*** RECORDS PROVIDED ***
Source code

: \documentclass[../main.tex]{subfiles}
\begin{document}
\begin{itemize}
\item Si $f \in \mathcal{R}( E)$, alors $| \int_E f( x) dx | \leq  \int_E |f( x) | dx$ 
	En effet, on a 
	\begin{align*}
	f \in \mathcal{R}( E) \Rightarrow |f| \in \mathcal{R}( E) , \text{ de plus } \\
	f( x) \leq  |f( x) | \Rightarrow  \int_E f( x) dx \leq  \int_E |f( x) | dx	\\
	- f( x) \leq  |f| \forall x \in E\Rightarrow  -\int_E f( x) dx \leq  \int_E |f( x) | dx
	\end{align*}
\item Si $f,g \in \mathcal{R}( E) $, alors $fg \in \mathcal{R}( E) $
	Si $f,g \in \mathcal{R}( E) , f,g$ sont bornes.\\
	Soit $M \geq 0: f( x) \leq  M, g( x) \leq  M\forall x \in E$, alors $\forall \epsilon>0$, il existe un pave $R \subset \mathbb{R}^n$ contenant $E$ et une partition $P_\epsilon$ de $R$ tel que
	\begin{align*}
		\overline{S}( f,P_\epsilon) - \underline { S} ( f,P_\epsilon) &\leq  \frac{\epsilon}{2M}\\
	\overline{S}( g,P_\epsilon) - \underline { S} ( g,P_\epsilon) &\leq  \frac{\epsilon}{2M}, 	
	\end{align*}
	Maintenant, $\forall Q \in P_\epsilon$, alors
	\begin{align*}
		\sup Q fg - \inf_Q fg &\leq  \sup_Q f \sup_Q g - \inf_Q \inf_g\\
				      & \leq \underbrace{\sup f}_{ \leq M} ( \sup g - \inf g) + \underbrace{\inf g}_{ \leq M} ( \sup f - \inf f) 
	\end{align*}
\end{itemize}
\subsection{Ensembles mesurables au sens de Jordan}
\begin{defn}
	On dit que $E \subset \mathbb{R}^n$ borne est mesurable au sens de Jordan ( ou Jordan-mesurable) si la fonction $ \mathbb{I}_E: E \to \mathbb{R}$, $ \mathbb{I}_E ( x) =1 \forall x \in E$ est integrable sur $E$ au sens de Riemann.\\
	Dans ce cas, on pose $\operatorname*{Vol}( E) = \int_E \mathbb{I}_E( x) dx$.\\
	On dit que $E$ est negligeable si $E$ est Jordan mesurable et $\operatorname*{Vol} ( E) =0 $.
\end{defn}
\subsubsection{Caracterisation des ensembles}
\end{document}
***
EXERCISE BRIEF: Set down, from the entries above, exactly the lines from the one with "En effet, on a" up to and including the one with "x) | \Rightarrow", and no other lines.

ANSWER TO THE EXERCISE:
	En effet, on a 
	\begin{align*}
	f \in \mathcal{R}( E) \Rightarrow |f| \in \mathcal{R}( E) , \text{ de plus } \\
	f( x) \leq  |f( x) | \Rightarrow  \int_E f( x) dx \leq  \int_E |f( x) | dx	\\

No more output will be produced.